▶ Dataset entries
::::

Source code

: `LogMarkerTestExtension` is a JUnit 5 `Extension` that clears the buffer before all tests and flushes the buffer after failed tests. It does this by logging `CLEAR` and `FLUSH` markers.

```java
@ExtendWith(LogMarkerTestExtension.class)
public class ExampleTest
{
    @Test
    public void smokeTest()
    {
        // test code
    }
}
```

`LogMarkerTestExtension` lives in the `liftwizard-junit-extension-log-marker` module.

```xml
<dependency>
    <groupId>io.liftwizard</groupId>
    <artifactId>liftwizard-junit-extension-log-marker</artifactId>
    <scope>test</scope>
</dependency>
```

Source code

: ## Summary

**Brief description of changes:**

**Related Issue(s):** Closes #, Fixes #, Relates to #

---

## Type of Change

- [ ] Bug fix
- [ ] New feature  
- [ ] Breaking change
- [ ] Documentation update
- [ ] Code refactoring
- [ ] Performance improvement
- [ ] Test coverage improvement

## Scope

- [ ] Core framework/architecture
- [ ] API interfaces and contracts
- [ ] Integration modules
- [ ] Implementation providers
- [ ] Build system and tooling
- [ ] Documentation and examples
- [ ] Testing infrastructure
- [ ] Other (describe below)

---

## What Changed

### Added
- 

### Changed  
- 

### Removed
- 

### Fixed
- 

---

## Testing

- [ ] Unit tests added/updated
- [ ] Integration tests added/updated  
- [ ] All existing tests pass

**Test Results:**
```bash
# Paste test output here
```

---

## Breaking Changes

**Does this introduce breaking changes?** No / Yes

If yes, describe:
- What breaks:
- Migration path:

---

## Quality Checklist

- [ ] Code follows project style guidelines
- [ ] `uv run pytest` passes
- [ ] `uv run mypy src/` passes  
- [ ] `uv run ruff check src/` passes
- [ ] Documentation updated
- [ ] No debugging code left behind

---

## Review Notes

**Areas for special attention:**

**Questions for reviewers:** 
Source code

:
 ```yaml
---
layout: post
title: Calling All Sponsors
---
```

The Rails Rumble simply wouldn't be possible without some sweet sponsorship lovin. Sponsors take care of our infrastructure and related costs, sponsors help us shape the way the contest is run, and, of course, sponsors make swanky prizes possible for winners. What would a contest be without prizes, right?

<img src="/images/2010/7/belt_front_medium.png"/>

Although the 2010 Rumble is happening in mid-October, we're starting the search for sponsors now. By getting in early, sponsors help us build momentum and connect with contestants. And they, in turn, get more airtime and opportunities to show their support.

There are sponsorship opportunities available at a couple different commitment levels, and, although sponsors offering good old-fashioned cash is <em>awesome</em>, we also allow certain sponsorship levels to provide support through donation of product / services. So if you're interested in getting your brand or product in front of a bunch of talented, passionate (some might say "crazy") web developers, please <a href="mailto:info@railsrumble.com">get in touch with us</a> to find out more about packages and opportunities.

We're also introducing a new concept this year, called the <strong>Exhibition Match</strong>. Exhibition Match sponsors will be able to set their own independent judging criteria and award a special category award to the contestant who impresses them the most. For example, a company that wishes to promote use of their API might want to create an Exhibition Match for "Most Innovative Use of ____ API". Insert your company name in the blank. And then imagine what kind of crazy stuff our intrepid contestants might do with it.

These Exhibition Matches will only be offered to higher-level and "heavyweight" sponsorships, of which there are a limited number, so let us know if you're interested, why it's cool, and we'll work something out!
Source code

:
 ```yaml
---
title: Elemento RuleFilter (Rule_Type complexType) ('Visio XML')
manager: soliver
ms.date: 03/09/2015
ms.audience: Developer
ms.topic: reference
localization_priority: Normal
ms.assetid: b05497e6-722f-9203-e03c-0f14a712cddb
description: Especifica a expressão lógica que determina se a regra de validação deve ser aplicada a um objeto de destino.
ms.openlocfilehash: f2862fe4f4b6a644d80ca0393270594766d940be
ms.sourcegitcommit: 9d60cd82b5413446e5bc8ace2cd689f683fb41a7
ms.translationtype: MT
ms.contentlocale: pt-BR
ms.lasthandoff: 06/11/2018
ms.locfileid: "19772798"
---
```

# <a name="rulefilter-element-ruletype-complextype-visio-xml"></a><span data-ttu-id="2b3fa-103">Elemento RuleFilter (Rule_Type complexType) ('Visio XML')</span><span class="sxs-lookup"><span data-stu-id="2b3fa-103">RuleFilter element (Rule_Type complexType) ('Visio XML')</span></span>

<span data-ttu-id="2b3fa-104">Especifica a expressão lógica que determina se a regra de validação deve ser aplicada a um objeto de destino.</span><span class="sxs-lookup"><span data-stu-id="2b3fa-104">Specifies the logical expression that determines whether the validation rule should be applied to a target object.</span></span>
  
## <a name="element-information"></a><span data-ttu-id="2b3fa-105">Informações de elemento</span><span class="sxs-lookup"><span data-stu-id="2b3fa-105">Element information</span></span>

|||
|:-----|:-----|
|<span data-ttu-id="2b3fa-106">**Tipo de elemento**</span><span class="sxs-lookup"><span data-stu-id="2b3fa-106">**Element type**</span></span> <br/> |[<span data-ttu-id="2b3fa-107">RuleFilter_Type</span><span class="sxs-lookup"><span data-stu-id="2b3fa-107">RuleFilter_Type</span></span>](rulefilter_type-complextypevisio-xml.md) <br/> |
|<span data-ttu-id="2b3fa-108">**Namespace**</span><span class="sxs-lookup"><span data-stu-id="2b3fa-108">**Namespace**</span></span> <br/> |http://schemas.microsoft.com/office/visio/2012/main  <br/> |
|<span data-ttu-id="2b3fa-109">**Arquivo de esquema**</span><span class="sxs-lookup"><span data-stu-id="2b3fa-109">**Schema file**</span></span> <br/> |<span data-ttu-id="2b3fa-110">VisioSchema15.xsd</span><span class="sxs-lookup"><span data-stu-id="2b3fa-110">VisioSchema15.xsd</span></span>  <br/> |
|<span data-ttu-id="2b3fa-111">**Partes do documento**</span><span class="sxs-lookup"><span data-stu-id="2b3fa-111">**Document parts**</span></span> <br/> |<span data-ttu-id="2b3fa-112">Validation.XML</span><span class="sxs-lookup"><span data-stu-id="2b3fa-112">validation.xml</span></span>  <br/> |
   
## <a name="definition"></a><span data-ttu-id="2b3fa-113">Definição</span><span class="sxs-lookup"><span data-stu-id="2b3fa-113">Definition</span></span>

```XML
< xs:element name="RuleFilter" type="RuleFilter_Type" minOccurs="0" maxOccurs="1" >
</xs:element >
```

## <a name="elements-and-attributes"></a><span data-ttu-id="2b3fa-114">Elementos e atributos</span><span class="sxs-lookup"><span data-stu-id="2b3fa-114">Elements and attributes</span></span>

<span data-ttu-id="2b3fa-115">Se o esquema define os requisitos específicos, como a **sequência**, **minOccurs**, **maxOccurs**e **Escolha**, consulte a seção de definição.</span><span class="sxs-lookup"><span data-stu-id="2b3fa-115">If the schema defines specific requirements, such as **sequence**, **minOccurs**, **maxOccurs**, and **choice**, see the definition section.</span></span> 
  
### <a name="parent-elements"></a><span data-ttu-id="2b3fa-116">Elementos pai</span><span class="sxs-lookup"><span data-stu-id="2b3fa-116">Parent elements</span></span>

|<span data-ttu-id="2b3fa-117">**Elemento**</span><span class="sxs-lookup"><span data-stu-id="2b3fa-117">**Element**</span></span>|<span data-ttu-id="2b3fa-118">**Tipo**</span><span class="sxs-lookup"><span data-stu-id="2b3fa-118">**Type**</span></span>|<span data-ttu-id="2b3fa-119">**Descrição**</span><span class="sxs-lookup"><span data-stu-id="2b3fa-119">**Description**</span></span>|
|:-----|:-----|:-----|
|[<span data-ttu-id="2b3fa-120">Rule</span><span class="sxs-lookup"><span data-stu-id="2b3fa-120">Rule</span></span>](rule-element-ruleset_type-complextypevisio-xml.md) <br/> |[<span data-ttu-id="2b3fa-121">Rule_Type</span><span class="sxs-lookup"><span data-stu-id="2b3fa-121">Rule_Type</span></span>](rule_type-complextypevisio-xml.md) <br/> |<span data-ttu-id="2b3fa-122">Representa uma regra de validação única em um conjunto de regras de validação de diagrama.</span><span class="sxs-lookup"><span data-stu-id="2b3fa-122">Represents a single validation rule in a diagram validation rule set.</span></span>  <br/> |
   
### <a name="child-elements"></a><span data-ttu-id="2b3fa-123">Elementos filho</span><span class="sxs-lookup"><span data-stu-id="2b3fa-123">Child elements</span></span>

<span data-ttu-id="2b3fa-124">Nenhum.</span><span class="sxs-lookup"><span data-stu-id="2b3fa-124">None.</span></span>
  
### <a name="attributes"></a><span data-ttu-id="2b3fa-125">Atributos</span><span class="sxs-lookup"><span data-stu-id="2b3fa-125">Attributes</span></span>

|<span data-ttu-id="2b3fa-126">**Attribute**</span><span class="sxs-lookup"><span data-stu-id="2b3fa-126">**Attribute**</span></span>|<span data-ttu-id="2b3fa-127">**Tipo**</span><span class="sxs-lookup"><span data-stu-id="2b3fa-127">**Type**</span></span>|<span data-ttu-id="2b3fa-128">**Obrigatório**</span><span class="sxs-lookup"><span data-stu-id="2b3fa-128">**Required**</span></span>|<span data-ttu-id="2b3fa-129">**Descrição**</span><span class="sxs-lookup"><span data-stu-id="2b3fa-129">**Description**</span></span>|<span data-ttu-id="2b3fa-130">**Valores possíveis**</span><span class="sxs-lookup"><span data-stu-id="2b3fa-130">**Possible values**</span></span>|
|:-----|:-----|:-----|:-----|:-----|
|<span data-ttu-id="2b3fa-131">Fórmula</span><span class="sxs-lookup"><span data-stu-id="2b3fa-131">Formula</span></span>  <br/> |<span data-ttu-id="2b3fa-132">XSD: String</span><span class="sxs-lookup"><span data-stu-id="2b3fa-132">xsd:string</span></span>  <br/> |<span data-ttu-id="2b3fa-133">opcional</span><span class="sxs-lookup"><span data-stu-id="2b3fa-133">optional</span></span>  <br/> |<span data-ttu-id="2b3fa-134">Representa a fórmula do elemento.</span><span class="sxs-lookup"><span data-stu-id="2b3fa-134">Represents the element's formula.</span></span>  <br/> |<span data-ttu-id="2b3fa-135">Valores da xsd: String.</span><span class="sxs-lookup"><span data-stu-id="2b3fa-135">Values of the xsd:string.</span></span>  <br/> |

::::

▶ Task item
Throughout the material above, find every line holding "crazy" and copy it.

▶ Task answer
There are sponsorship opportunities available at a couple different commitment levels, and, although sponsors offering good old-fashioned cash is <em>awesome</em>, we also allow certain sponsorship levels to provide support through donation of product / services. So if you're interested in getting your brand or product in front of a bunch of talented, passionate (some might say "crazy") web developers, please <a href="mailto:info@railsrumble.com">get in touch with us</a> to find out more about packages and opportunities.
We're also introducing a new concept this year, called the <strong>Exhibition Match</strong>. Exhibition Match sponsors will be able to set their own independent judging criteria and award a special category award to the contestant who impresses them the most. For example, a company that wishes to promote use of their API might want to create an Exhibition Match for "Most Innovative Use of ____ API". Insert your company name in the blank. And then imagine what kind of crazy stuff our intrepid contestants might do with it.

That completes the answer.